Il punto è che se è già complicato accompagnare dal pubblico i propri brani preferiti in inglese, figuratevi in arabo. E non mi riferisco solo ai testi - il level pro - ma mi accontenterei di riuscire a seguire con il corpo le pulsazioni principali dei ritmi di cui, nell’impero occidentale della cassa dritta e degli accenti standard di rullante, lo stile dei Bab L'Bluz si rende ambasciatore. Il livello principiante, una frequentazione turistica della musica di matrice nordafricana. Ma vi posso assicurare, e ho le prove, che non ero il solo. Ho persino provato a riprodurre qualche suono per imitarne il linguaggio, nei frequenti botta e risposta tra artisti in scena e ascoltatori sotto, e spero davvero che chi ha partecipato insieme a me alla prima tappa del mini tour italiano della band franco-marocchina non ci abbia fatto caso.

Un concerto che non ho nessun problema a ritenere tra i più avvincenti mai visti nella mia lunga esperienza di frequentatore di live. La scaletta dei Bab L'Bluz si è concentrata principalmente sulle tracce comprese nel loro ultimo album Swaken, risalente al 2024, un disco che, rispetto alle canzoni contenute in Nayda!, il lavoro con cui hanno esordito per l’etichetta Real World fondata da Peter Gabriel, suona decisamente più maturo e completo, com'è giusto che un’opera sophomore risulti. Un’esibizione per pochi intimi, purtroppo, ma più che sul pezzo e che non ha risentito per nulla della dimensione da club. 
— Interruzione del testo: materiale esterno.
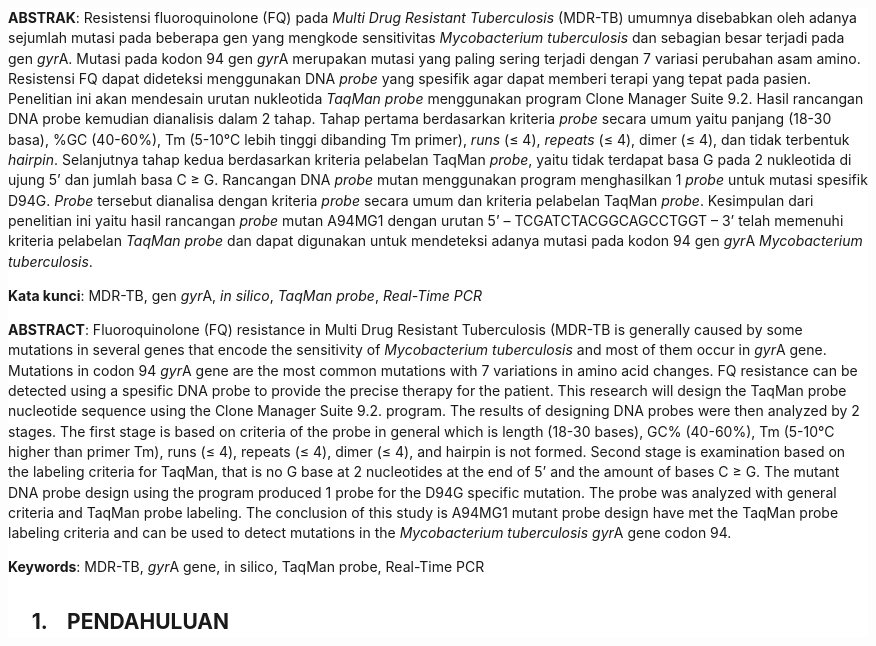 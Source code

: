 <p><span class="font12" style="font-weight:bold;">ABSTRAK</span><span class="font12">: Resistensi fluoroquinolone (FQ) pada </span><span class="font12" style="font-style:italic;">Multi Drug Resistant Tuberculosis </span><span class="font12">(MDR-TB) umumnya disebabkan oleh adanya sejumlah mutasi pada beberapa gen yang mengkode sensitivitas </span><span class="font12" style="font-style:italic;">Mycobacterium tuberculosis</span><span class="font12"> dan sebagian besar terjadi pada gen </span><span class="font12" style="font-style:italic;">gyr</span><span class="font12">A. Mutasi pada kodon 94 gen </span><span class="font12" style="font-style:italic;">gyr</span><span class="font12">A merupakan mutasi yang paling sering terjadi dengan 7 variasi perubahan asam amino. Resistensi FQ dapat dideteksi menggunakan DNA </span><span class="font12" style="font-style:italic;">probe</span><span class="font12"> yang spesifik agar dapat memberi terapi yang tepat pada pasien. Penelitian ini akan mendesain urutan nukleotida </span><span class="font12" style="font-style:italic;">TaqMan probe</span><span class="font12"> menggunakan program Clone Manager Suite 9.2. Hasil rancangan DNA probe kemudian dianalisis dalam 2 tahap. Tahap pertama berdasarkan kriteria </span><span class="font12" style="font-style:italic;">probe</span><span class="font12"> secara umum yaitu panjang (18-30 basa), %GC (40-60%), Tm (5-10°C lebih tinggi dibanding Tm primer), </span><span class="font12" style="font-style:italic;">runs</span><span class="font12"> (≤ 4), </span><span class="font12" style="font-style:italic;">repeats</span><span class="font12"> (≤ 4), dimer (≤ 4), dan tidak terbentuk </span><span class="font12" style="font-style:italic;">hairpin</span><span class="font12">. Selanjutnya tahap kedua berdasarkan kriteria pelabelan TaqMan </span><span class="font12" style="font-style:italic;">probe</span><span class="font12">, yaitu tidak terdapat basa G pada 2 nukleotida di ujung 5’ dan jumlah basa C ≥ G. Rancangan DNA </span><span class="font12" style="font-style:italic;">probe </span><span class="font12">mutan menggunakan program menghasilkan 1 </span><span class="font12" style="font-style:italic;">probe</span><span class="font12"> untuk mutasi spesifik D94G. </span><span class="font12" style="font-style:italic;">Probe </span><span class="font12">tersebut dianalisa dengan kriteria </span><span class="font12" style="font-style:italic;">probe</span><span class="font12"> secara umum dan kriteria pelabelan TaqMan </span><span class="font12" style="font-style:italic;">probe</span><span class="font12">. Kesimpulan dari penelitian ini yaitu hasil rancangan </span><span class="font12" style="font-style:italic;">probe</span><span class="font12"> mutan A94MG1 dengan urutan 5’ – TCGATCTACGGCAGCCTGGT – 3’ telah memenuhi kriteria pelabelan </span><span class="font12" style="font-style:italic;">TaqMan probe </span><span class="font12">dan dapat digunakan untuk mendeteksi adanya mutasi pada kodon 94 gen </span><span class="font12" style="font-style:italic;">gyr</span><span class="font12">A </span><span class="font12" style="font-style:italic;">Mycobacterium tuberculosis</span><span class="font12">.</span></p>
<p><span class="font12" style="font-weight:bold;">Kata kunci</span><span class="font12">: MDR-TB, gen </span><span class="font12" style="font-style:italic;">gyr</span><span class="font12">A, </span><span class="font12" style="font-style:italic;">in silico</span><span class="font12">, </span><span class="font12" style="font-style:italic;">TaqMan probe</span><span class="font12">, </span><span class="font12" style="font-style:italic;">Real-Time PCR</span></p>
<p><span class="font12" style="font-weight:bold;">ABSTRACT</span><span class="font12">: Fluoroquinolone (FQ) resistance in Multi Drug Resistant Tuberculosis (MDR-TB is generally caused by some mutations in several genes that encode the sensitivity of </span><span class="font12" style="font-style:italic;">Mycobacterium tuberculosis</span><span class="font12"> and most of them occur in </span><span class="font12" style="font-style:italic;">gyr</span><span class="font12">A gene. Mutations in codon 94 </span><span class="font12" style="font-style:italic;">gyr</span><span class="font12">A gene are the most common mutations with 7 variations in amino acid changes. FQ resistance can be detected using a spesific DNA probe to provide the precise therapy for the patient. This research will design the TaqMan probe nucleotide sequence using the Clone Manager Suite 9.2. program. The results of designing DNA probes were then analyzed by 2 stages. The first stage is based on criteria of the probe in general which is length (18-30 bases), GC% (40-60%), Tm (5-10°C higher than primer Tm), runs (≤ 4), repeats (≤ 4), dimer (≤ 4), and hairpin is not formed. Second stage is examination based on the labeling criteria for TaqMan, that is no G base at 2 nucleotides at the end of 5’ and the amount of bases C ≥ G. The mutant DNA probe design using the program produced 1 probe for the D94G specific mutation. The probe was analyzed with general criteria and TaqMan probe labeling. The conclusion of this study is A94MG1 mutant probe design have met the TaqMan probe labeling criteria and can be used to detect mutations in the </span><span class="font12" style="font-style:italic;">Mycobacterium tuberculosis gyr</span><span class="font12">A gene codon 94.</span></p>
<p><span class="font12" style="font-weight:bold;">Keywords</span><span class="font12">: MDR-TB, </span><span class="font12" style="font-style:italic;">gyr</span><span class="font12">A gene, in silico, TaqMan probe, Real-Time PCR</span></p>
<ul style="list-style:none;"><li>
<h2><a name="bookmark2"></a><span class="font12" style="font-weight:bold;"><a name="bookmark3"></a>1. &nbsp;&nbsp;&nbsp;PENDAHULUAN</span></h2></li></ul>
La resa live della band anche in situazioni meno raffinate - solo da un punto di vista della resa acustica, il Magnolia è un ambiente davvero speciale - rispetto al set registrato per la KEXP, risalente allo scorso anno e resuscitato qualche settimana fa sul canale YouTube della preziosa emittente di Seattle, si conferma ineccepibile. Le doti canore di Yousra Mansour non smentiscono le aspettative, e la capacità di vocalizzare riproducendo al contempo la principale componente strumentale dei brani lascia davvero a bocca aperta. Il tutto accompagnato da una tenuta del palco e una forza carismatica e trascinatrice di assoluto prestigio. 

Al suo fianco, il fidato fondatore del progetto Brice Bottin al basso (un secondo gwembri elettrico), un decisivo polistrumentista (perdonatemi, mi è sfuggito il nome) chiamato ad aggiungere valore ai brani con percussioni e flauto, e il solidissimo batterista Ibrahim Terkemani, una vera macchina da guerra. Grazie a lui, e senza nulla togliere all’eccellenza armonica dello stile della band, i Bab L'Bluz sfoggiano una sezione ritmica a dir poco mostruosa, ai limiti del soprannaturale. I suoi pattern ritmici, inusuali per gli standard rock a cui siamo esposti, in alcuni sviluppi dei brani hanno mandato in tilt anche i più esperti mantenitori di beat.

Una serata densa anche di significati oltre alla tecnica musicale in sé. L’impegno della band nella sensibilizzazione, attraverso il proprio messaggio unificante, circa i valori di giustizia, di equità, di fratellanza e di temi urgenti - a partire dalla condizione del popolo palestinese - ha condotto al massimo le vibrazioni degli ascoltatori. La corretta accezione anticolonialista della world music, un invito ad un ascolto e una riflessione consapevole per superare i meri aspetti folcloristici ed esotici di tutto ciò che si trova sull’altra sponda del Mediterraneo.

Non stupisce che l’insegnamento ci sia impartito dalla vicina Lione, base del quartetto franco-marocchino. Un ambiente decisamente più aperto e maturo del nostro alla contaminazione nel rispetto delle peculiarità altrui. Il concerto dei Bab L'Bluz ha avvalorato l’impressione della band che ho ricavato dai loro dischi, grazie alla quale si proiettano ai vertici delle cose più interessanti ascoltate ultimamente.